What do I mean by an Indian version? The opening parade is one difference. Although the street looks fairly clean, a small garbage truck precedes the parade, scooping any last minute “deposits” by dogs, cows, or goats that are not part of the procession. The street must be clean because the first marchers are a dozen official-looking men. You can make them out because the thirty brown-shirted police and security forces surround them, and five security officers with rifles are perched atop the near-by buildings watching them closely. Following the dignitaries, Mr. Desert 2016 and the nine contestants for Mr. Desert 2017 emerge. Wearing their finest traditional Rajput clothes, they proceed not on foot, not on horses, but on camels.

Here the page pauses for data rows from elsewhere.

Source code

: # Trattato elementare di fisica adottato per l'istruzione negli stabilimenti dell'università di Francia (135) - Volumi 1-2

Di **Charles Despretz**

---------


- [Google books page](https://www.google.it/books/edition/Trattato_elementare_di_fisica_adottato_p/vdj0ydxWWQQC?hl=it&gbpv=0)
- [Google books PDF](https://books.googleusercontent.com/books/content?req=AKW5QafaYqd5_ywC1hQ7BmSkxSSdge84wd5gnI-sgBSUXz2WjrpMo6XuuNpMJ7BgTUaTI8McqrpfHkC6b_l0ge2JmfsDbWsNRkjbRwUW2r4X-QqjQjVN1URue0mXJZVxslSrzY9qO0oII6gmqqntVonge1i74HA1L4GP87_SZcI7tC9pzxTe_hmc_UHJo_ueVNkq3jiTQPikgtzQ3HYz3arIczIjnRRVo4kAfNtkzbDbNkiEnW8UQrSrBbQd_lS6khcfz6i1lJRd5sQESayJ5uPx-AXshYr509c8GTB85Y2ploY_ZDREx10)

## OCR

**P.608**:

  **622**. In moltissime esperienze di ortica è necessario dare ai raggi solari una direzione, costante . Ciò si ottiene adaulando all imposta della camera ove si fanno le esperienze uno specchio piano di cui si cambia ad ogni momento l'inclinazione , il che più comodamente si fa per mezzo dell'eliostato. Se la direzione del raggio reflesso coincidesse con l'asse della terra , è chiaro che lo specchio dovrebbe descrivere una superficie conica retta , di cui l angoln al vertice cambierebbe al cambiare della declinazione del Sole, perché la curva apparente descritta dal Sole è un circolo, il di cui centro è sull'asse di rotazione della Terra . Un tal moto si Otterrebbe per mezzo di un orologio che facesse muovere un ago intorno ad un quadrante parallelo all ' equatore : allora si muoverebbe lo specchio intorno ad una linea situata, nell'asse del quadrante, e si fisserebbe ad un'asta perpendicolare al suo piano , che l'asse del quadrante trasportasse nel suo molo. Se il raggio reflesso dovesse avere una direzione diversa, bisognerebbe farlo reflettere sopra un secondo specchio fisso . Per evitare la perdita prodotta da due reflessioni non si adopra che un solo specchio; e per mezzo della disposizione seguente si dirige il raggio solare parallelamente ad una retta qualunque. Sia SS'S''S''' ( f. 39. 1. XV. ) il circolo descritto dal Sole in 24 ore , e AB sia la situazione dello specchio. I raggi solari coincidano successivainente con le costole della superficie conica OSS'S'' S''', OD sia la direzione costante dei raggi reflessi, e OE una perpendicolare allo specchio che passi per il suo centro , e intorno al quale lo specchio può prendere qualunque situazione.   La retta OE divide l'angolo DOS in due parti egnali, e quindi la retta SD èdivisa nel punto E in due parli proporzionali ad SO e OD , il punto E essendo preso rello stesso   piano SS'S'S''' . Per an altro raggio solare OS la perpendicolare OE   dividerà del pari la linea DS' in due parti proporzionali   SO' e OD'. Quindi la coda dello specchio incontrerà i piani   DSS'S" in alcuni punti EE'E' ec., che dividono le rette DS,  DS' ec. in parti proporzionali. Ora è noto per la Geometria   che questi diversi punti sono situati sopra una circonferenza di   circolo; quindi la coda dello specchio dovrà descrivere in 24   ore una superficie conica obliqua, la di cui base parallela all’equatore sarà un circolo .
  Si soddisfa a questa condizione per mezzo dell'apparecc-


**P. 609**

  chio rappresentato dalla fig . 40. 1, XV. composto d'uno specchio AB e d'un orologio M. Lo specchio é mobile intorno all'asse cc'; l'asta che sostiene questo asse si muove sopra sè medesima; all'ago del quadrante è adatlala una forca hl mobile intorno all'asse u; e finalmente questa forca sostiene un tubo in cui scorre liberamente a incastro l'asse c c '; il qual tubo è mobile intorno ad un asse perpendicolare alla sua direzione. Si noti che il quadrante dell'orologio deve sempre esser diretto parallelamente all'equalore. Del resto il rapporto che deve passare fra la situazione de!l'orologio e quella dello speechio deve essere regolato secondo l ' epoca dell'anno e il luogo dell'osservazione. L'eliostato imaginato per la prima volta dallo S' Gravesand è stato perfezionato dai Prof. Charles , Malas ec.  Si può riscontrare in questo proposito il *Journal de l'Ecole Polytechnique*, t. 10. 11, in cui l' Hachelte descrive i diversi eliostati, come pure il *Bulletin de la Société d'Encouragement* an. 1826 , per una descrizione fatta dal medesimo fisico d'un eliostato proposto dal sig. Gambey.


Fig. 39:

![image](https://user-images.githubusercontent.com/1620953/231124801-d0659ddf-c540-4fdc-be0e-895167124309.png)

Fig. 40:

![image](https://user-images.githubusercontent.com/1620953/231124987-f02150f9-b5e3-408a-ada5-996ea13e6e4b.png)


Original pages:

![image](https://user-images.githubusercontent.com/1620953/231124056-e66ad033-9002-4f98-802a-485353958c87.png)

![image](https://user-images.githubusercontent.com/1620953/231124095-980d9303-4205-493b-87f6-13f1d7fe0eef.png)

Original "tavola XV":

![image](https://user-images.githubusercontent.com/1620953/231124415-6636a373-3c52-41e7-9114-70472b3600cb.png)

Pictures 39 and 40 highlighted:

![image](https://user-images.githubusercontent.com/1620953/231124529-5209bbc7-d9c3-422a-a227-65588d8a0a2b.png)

There are military units on camels, a band on camels, and then camels pulling small carts, each with a young boy and young girl inside. The girl often has enough jewelry to make Cleopatra look poor, and the boy often has a fake, taped-on mustache. Are they the future “Young Mr. Desert? Young Ms. Desert?” I don’t know. Some of the young girls and boys are having great fun smiling and waving; others appear to be terrified being in front of thousands of people. Another feature different from state and county fairs is that this is a “participatory parade.” As the different parts of the parade pass, friends, relatives, and strangers join alongside. Instead of waiting for the end of the parade, I too join walking alongside one of the carts carrying a future Mr. Desert and future Ms. Desert.  We march through the archway of a stadium to the free Desert Festival as the welcome committee greets us in Hindi and English and showers us with marigolds.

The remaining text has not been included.